* PROBLEM *
Word for word, reproduce the listing that follows, excluding any pictures it contains.

* GIVEN RECORDS *

BEGIN

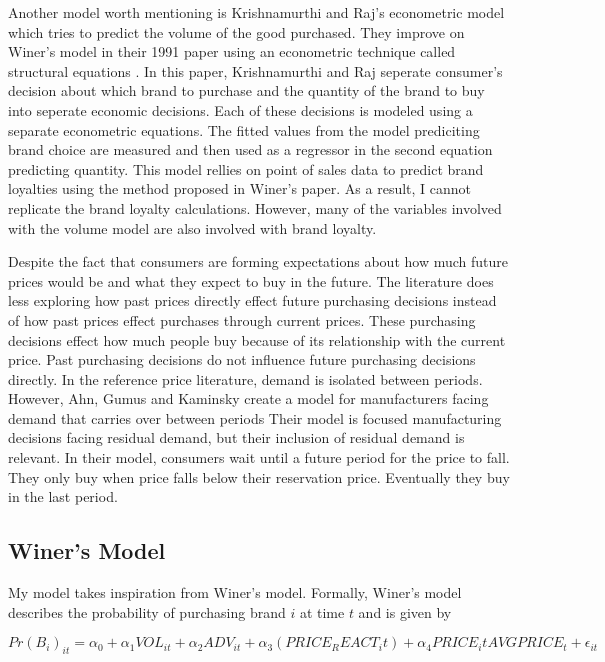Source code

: \documentclass{article}
\begin{document}
Another model worth mentioning is Krishnamurthi and Raj's econometric model which tries to predict the volume of the good purchased. They improve on Winer's model in their 1991 paper using an econometric technique called structural equations \cite{krishnamurthi}.  In this paper, Krishnamurthi and Raj seperate consumer's decision about which brand to purchase and the quantity of the brand to buy into seperate economic decisions. Each of these decisions is modeled using a separate econometric equations. The fitted values from the model prediciting brand choice are measured and then used as a regressor in the second equation predicting quantity. This model rellies on point of sales data to predict brand loyalties using the method proposed in Winer's paper. As a result, I cannot replicate the brand loyalty calculations. However, many of the variables involved with the volume model are also involved with brand loyalty.


Despite the fact that consumers are forming expectations about how much future prices would be and what they expect to buy in the future.  The literature does less exploring how past prices directly effect future purchasing decisions instead of how past prices effect purchases through current prices. These purchasing decisions effect how much people buy because of its relationship with the current price. Past purchasing decisions do not influence future purchasing decisions directly.  In the reference price literature, demand is isolated between periods. However, Ahn, Gumus and Kaminsky create a model for manufacturers facing demand that carries over between periods \cite{ahn} Their model is focused manufacturing decisions facing residual demand, but their inclusion of residual demand is relevant. In their model, consumers wait until a future period for the price to fall. They only buy when price falls below their reservation price. Eventually they buy in the last period.



\subsection{Winer's Model}
My model takes inspiration from Winer's model. Formally, Winer's model describes the probability of purchasing brand $i$ at time $t$ and is given by

$$ {Pr(B_i)}_{it} = \alpha_0 + \alpha_1 {VOL}_{it} + \alpha_2 {ADV}_{it} +  \alpha_3 (PRICE_REACT_it)+ \alpha_4 {PRICE_it}{AVGPRICE_{t}} + \epsilon_{it}$$
\end{document}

END

* OUTPUT FOR THIS EXERCISE *
Source code

: \documentclass{article}
\begin{document}
Another model worth mentioning is Krishnamurthi and Raj's econometric model which tries to predict the volume of the good purchased. They improve on Winer's model in their 1991 paper using an econometric technique called structural equations \cite{krishnamurthi}.  In this paper, Krishnamurthi and Raj seperate consumer's decision about which brand to purchase and the quantity of the brand to buy into seperate economic decisions. Each of these decisions is modeled using a separate econometric equations. The fitted values from the model prediciting brand choice are measured and then used as a regressor in the second equation predicting quantity. This model rellies on point of sales data to predict brand loyalties using the method proposed in Winer's paper. As a result, I cannot replicate the brand loyalty calculations. However, many of the variables involved with the volume model are also involved with brand loyalty.


Despite the fact that consumers are forming expectations about how much future prices would be and what they expect to buy in the future.  The literature does less exploring how past prices directly effect future purchasing decisions instead of how past prices effect purchases through current prices. These purchasing decisions effect how much people buy because of its relationship with the current price. Past purchasing decisions do not influence future purchasing decisions directly.  In the reference price literature, demand is isolated between periods. However, Ahn, Gumus and Kaminsky create a model for manufacturers facing demand that carries over between periods \cite{ahn} Their model is focused manufacturing decisions facing residual demand, but their inclusion of residual demand is relevant. In their model, consumers wait until a future period for the price to fall. They only buy when price falls below their reservation price. Eventually they buy in the last period.



\subsection{Winer's Model}
My model takes inspiration from Winer's model. Formally, Winer's model describes the probability of purchasing brand $i$ at time $t$ and is given by

$$ {Pr(B_i)}_{it} = \alpha_0 + \alpha_1 {VOL}_{it} + \alpha_2 {ADV}_{it} +  \alpha_3 (PRICE_REACT_it)+ \alpha_4 {PRICE_it}{AVGPRICE_{t}} + \epsilon_{it}$$
\end{document}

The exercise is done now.